Topics in Stochastic Optimization
Publication or External Link
In this thesis, we work with three topics in stochastic optimization: ranking and selection (R&S), multi-armed bandits (MAB) and stochastic kriging (SK). For R&S, we first consider the problem of making inferences about all candidates based on samples drawn from one. Then we study the problem of designing efficient allocation algorithms for problems where the selection objective is more complex than the simple expectation of a random output. In MAB, we use the autoregressive process to capture possible temporal correlations in the unknown reward processes and study the effect of such correlations on the regret bounds of various bandit algorithms. Lastly, for SK, we design a procedure for dynamic experimental design for establishing a good global fit by efficiently allocating simulation budgets in the design space.
The first two Chapters of the thesis work with variations of the R&S problem. In Chapter 1, we consider the problem of choosing the best design alternative under a small simulation budget, where making inferences about all alternatives from a single observation could enhance the probability of correct selection. We propose a new selection rule exploiting the relative similarity between pairs of alternatives and show its improvement on selection performance, evaluated by the Probability of Correct Selection, compared to selection based on collected sample averages. We illustrate the effectiveness by applying our selection index on simulated R&S problems using two well-known budget allocation policies. In Chapter 2, we present two sequential allocation frameworks for selecting from a set of competing alternatives when the decision maker cares about more than just the simple expected rewards. The frameworks are built on general parametric reward distributions and assume the objective of selection, which we refer to as utility, can be expressed as a function of the governing reward distributional parameters. The first algorithm, which we call utility-based OCBA (UOCBA), uses the Delta-technique to find the asymptotic distribution of a utility estimator to establish the asymptotically optimal allocation by solving the corresponding constrained optimization problem. The second, which we refer to as utility-based value of information (UVoI) approach, is a variation of the Bayesian value of information (VoI) techniques for efficient learning of the utility. We establish the asymptotic optimality of both allocation policies and illustrate the performance of the two algorithms through numerical experiments.

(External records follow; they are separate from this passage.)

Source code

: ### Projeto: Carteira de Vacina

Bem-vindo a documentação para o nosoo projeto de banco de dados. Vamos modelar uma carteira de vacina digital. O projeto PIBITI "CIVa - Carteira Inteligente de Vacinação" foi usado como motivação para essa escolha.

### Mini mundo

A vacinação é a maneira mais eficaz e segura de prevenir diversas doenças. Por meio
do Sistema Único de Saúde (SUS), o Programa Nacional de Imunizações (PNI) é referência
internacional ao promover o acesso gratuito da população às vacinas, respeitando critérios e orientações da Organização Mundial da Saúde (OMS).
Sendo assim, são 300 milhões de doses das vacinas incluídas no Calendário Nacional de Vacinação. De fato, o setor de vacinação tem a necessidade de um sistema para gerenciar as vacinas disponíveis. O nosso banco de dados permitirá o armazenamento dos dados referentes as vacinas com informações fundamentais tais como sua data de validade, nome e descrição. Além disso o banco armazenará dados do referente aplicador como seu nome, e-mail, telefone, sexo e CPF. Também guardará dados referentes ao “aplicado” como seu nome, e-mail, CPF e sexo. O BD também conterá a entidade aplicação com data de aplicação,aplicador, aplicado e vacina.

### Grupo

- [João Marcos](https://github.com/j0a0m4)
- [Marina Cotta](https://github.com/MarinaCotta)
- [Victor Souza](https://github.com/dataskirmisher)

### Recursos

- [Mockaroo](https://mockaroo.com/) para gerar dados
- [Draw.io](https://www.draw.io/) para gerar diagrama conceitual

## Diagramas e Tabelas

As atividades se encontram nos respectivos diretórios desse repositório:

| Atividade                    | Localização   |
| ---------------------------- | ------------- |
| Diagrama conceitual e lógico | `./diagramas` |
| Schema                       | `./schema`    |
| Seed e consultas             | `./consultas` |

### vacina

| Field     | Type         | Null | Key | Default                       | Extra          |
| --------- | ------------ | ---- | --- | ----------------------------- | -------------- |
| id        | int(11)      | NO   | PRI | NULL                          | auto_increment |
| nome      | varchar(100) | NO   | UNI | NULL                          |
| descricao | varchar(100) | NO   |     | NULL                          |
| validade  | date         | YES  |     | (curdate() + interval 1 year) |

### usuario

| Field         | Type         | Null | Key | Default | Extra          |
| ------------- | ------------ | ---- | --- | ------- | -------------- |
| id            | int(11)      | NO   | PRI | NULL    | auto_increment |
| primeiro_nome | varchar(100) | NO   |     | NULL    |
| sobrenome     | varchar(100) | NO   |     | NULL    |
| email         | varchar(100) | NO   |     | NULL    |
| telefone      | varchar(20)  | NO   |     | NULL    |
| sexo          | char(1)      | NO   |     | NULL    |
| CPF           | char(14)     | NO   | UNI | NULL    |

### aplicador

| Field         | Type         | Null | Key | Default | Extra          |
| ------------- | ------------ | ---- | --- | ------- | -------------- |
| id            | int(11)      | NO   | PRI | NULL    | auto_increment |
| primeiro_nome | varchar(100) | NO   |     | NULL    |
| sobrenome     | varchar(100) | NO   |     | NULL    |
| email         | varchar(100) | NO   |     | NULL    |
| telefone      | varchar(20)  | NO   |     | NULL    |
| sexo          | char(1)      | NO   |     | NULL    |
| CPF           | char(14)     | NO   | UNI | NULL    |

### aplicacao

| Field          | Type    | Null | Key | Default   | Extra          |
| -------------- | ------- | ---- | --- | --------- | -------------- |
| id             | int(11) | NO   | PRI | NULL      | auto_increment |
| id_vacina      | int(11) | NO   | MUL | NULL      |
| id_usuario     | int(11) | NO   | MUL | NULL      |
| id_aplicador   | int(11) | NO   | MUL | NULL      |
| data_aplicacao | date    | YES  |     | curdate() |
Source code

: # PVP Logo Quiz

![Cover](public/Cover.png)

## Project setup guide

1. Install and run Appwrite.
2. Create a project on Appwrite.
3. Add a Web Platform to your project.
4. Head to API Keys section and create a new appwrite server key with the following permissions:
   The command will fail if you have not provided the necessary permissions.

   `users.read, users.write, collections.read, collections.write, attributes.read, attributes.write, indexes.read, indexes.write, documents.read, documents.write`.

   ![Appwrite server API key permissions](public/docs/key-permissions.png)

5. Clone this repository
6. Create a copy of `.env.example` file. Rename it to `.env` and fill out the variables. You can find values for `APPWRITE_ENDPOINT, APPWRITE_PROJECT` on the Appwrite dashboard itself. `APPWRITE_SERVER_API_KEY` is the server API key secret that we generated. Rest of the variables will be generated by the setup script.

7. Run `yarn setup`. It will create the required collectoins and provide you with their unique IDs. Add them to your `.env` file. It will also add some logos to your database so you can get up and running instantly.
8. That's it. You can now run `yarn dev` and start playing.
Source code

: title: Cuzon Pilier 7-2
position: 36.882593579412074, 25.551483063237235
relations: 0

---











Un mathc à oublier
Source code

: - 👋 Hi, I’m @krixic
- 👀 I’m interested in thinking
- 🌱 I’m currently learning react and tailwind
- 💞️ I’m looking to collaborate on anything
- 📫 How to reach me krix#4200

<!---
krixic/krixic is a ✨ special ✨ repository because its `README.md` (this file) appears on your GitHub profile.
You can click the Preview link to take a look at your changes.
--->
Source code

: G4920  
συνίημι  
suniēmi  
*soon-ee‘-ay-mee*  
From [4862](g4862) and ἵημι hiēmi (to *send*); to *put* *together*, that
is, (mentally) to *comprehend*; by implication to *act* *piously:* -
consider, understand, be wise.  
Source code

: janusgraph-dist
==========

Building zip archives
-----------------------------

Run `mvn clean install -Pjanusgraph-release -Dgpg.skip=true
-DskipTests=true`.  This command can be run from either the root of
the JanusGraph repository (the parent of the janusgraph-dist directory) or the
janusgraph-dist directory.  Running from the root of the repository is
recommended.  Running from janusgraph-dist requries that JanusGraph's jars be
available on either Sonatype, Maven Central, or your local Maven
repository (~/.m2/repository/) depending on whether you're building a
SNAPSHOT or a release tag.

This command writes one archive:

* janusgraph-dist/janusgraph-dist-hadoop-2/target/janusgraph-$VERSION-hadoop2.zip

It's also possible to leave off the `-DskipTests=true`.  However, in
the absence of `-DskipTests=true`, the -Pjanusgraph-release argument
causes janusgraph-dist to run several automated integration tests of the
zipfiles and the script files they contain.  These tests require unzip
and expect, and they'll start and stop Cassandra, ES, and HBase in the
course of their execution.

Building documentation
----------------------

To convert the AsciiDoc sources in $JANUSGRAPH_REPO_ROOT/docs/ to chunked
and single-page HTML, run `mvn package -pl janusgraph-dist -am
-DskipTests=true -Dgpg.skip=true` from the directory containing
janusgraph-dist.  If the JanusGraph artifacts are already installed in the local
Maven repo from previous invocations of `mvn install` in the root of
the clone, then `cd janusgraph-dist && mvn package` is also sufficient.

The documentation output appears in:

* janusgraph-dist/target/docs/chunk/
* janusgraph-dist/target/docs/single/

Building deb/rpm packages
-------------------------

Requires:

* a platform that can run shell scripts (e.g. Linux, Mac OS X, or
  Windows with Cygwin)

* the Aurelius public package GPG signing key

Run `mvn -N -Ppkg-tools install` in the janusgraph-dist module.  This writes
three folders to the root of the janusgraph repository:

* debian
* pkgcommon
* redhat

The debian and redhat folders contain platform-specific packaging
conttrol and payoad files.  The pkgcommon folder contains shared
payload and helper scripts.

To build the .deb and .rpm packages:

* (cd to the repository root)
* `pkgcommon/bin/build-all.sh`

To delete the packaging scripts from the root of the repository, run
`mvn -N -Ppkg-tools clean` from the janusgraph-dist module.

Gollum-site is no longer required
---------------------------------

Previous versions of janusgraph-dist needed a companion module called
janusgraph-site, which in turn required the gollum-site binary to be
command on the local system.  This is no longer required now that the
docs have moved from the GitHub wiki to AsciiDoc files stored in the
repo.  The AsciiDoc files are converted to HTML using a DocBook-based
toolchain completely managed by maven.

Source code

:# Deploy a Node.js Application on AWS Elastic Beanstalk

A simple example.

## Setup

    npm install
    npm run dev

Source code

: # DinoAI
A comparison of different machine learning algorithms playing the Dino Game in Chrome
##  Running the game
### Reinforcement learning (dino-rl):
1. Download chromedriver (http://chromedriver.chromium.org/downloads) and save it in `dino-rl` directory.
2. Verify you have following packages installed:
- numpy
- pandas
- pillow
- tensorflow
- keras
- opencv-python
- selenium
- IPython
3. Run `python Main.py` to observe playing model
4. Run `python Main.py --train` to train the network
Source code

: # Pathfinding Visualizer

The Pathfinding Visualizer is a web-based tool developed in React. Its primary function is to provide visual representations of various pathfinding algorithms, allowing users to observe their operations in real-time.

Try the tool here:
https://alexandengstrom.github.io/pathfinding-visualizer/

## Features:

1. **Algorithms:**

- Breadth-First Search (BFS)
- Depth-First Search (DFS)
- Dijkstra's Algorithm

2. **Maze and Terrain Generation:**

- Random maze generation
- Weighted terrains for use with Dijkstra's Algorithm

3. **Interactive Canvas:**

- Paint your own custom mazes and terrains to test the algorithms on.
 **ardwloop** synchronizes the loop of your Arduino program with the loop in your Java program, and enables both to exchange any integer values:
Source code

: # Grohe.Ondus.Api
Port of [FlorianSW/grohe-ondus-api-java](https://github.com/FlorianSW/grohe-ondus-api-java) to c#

Chapter 3 considers the restless bandit problem where the rewards on the arms are stochastic processes with strong temporal correlations that can be characterized by the
well-known stationary autoregressive-moving-average time series models. We argue that despite the statistical stationarity of the reward processes, a linear improvement in cumulative
reward can be obtained by exploiting the temporal correlation, compared to
policies that work under the independent reward assumption. We introduce the
notion of temporal exploration-exploitation trade-off, where a policy has to balance
between learning more recent information to track the evolution of all reward processes and utilizing currently available predictions to gain better immediate reward.
We prove a regret lower bound characterized by the bandit problem complexity
and correlation strength along the time index and propose policies that achieve a
matching upper bound.
Lastly, Chapter 4 proposes a fully sequential experimental design procedure for the stochastic kriging (SK) methodology of fitting unknown response surfaces from simulation experiments. The procedure first estimates the current SK model performance by jackknifing the existing data points. Then, an additional SK model is fitted on the jackknife error estimates to capture the landscape of the current SK model performance. Methodologies for balancing exploration and exploitation trade-off in Bayesian optimization are employed to select the next simulation point. Compared to existing experimental design procedures relying on the posterior uncertainty estimates from the fitted SK model for evaluating model performance, our method is robust to the SK model specifications. We design a dynamic allocation algorithm, which we call kriging-based dynamic stochastic kriging (KDSK), and illustrate its performance through two numerical experiments.